Collected data
- - -
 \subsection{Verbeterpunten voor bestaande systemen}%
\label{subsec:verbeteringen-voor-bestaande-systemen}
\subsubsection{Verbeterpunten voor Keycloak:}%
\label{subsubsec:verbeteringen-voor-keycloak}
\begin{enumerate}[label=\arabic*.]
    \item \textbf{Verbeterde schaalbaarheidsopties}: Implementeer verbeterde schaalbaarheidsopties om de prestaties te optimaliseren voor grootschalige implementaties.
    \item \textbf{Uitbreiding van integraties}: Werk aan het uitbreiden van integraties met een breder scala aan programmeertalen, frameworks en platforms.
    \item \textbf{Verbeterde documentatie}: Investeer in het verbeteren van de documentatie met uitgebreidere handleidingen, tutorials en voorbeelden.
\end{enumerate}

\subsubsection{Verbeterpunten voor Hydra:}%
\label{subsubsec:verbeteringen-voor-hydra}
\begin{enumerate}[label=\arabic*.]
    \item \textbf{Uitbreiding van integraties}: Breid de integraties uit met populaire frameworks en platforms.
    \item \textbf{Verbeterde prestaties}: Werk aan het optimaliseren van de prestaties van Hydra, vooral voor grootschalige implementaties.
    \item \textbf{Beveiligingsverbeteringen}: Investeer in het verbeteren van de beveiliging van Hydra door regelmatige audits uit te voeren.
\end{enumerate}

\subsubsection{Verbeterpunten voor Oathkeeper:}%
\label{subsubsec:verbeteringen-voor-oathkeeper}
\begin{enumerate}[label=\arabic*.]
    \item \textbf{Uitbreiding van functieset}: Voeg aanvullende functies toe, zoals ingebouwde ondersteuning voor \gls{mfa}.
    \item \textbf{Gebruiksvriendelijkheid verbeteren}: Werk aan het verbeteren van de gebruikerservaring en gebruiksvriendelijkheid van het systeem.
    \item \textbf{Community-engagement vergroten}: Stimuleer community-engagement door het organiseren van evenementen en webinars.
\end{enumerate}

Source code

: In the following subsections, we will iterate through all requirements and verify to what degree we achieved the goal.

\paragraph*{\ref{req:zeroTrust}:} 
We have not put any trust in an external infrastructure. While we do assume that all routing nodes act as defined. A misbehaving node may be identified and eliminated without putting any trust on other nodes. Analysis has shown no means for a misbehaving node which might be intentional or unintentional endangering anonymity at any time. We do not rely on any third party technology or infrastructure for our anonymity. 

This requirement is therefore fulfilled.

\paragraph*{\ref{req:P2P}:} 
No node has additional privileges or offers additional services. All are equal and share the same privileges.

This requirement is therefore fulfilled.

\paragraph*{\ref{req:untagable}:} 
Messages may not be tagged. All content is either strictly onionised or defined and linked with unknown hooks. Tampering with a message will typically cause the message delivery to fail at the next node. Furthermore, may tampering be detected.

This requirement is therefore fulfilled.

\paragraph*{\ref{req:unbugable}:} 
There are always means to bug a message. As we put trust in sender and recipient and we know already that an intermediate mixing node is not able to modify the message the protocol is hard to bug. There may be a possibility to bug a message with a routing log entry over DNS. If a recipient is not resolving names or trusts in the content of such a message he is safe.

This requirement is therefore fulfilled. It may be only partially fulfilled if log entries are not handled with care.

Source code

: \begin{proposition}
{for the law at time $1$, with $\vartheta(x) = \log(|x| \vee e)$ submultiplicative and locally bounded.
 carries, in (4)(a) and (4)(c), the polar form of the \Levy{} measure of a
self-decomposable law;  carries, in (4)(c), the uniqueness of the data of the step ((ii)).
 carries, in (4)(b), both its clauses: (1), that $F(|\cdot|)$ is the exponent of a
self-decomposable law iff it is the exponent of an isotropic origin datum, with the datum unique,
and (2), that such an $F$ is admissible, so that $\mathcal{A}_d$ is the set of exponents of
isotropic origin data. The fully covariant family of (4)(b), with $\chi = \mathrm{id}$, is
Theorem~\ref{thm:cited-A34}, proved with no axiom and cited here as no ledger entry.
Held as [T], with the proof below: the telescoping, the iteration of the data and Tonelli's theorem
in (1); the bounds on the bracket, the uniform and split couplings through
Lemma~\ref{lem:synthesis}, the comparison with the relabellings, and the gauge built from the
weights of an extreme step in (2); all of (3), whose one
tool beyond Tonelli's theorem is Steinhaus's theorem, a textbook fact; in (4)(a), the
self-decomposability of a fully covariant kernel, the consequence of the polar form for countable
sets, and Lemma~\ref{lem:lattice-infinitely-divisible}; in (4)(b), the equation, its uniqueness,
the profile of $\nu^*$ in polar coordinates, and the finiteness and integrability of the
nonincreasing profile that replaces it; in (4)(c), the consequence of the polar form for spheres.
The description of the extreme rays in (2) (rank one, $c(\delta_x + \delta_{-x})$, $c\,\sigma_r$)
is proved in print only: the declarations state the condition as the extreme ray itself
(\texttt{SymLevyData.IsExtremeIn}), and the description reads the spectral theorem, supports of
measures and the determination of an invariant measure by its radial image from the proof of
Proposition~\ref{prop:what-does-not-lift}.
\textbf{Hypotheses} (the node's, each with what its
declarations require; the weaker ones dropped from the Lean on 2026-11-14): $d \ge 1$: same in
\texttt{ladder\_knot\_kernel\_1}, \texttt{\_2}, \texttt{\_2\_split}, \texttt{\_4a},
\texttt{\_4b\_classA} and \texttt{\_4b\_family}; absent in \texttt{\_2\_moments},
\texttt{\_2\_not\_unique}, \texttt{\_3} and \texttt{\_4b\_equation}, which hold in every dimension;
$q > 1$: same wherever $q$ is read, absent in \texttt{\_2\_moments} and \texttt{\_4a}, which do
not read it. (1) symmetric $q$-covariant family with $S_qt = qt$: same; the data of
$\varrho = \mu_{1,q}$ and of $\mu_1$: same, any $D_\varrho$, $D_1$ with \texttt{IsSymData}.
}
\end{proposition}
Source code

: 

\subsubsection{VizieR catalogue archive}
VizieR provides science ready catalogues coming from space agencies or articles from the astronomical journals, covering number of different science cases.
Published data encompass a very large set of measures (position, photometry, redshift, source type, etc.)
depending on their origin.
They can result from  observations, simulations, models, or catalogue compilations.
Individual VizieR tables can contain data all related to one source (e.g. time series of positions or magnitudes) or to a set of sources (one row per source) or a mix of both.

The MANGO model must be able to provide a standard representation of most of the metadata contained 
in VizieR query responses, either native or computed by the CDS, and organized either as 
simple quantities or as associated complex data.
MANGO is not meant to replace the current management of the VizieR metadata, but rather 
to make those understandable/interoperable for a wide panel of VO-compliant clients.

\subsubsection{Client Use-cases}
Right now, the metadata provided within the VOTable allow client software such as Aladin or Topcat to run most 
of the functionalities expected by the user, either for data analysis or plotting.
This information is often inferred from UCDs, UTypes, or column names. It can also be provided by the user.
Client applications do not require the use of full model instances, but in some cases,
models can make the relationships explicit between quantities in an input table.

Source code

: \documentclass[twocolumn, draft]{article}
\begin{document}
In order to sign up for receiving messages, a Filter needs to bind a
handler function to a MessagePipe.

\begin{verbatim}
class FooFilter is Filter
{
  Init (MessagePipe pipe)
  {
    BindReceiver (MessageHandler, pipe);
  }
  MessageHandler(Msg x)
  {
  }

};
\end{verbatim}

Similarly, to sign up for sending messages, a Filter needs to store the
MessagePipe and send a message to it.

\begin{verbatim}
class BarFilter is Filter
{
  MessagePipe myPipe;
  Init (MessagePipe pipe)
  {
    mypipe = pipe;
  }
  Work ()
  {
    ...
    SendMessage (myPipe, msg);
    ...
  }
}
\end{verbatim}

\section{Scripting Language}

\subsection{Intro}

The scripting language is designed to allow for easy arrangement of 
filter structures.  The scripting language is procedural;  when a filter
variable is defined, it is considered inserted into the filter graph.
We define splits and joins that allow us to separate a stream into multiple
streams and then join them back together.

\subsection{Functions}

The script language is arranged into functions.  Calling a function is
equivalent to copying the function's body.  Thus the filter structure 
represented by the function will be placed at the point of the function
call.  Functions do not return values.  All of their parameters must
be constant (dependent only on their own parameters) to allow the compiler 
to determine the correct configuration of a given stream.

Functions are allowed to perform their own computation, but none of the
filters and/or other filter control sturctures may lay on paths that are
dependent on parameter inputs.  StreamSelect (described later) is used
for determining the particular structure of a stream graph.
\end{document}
- - -
-- PROMPT --
Transcribe, exactly and without additions, the lines of the records above, beginning with the line that contains "in (1); the" and ending with the line that contains "VizieR provides science", both included.

-- ANSWER BOX --
in (1); the bounds on the bracket, the uniform and split couplings through
Lemma~\ref{lem:synthesis}, the comparison with the relabellings, and the gauge built from the
weights of an extreme step in (2); all of (3), whose one
tool beyond Tonelli's theorem is Steinhaus's theorem, a textbook fact; in (4)(a), the
self-decomposability of a fully covariant kernel, the consequence of the polar form for countable
sets, and Lemma~\ref{lem:lattice-infinitely-divisible}; in (4)(b), the equation, its uniqueness,
the profile of $\nu^*$ in polar coordinates, and the finiteness and integrability of the
nonincreasing profile that replaces it; in (4)(c), the consequence of the polar form for spheres.
The description of the extreme rays in (2) (rank one, $c(\delta_x + \delta_{-x})$, $c\,\sigma_r$)
is proved in print only: the declarations state the condition as the extreme ray itself
(\texttt{SymLevyData.IsExtremeIn}), and the description reads the spectral theorem, supports of
measures and the determination of an invariant measure by its radial image from the proof of
Proposition~\ref{prop:what-does-not-lift}.
\textbf{Hypotheses} (the node's, each with what its
declarations require; the weaker ones dropped from the Lean on 2026-11-14): $d \ge 1$: same in
\texttt{ladder\_knot\_kernel\_1}, \texttt{\_2}, \texttt{\_2\_split}, \texttt{\_4a},
\texttt{\_4b\_classA} and \texttt{\_4b\_family}; absent in \texttt{\_2\_moments},
\texttt{\_2\_not\_unique}, \texttt{\_3} and \texttt{\_4b\_equation}, which hold in every dimension;
$q > 1$: same wherever $q$ is read, absent in \texttt{\_2\_moments} and \texttt{\_4a}, which do
not read it. (1) symmetric $q$-covariant family with $S_qt = qt$: same; the data of
$\varrho = \mu_{1,q}$ and of $\mu_1$: same, any $D_\varrho$, $D_1$ with \texttt{IsSymData}.
}
\end{proposition}
Source code

: 

\subsubsection{VizieR catalogue archive}
VizieR provides science ready catalogues coming from space agencies or articles from the astronomical journals, covering number of different science cases.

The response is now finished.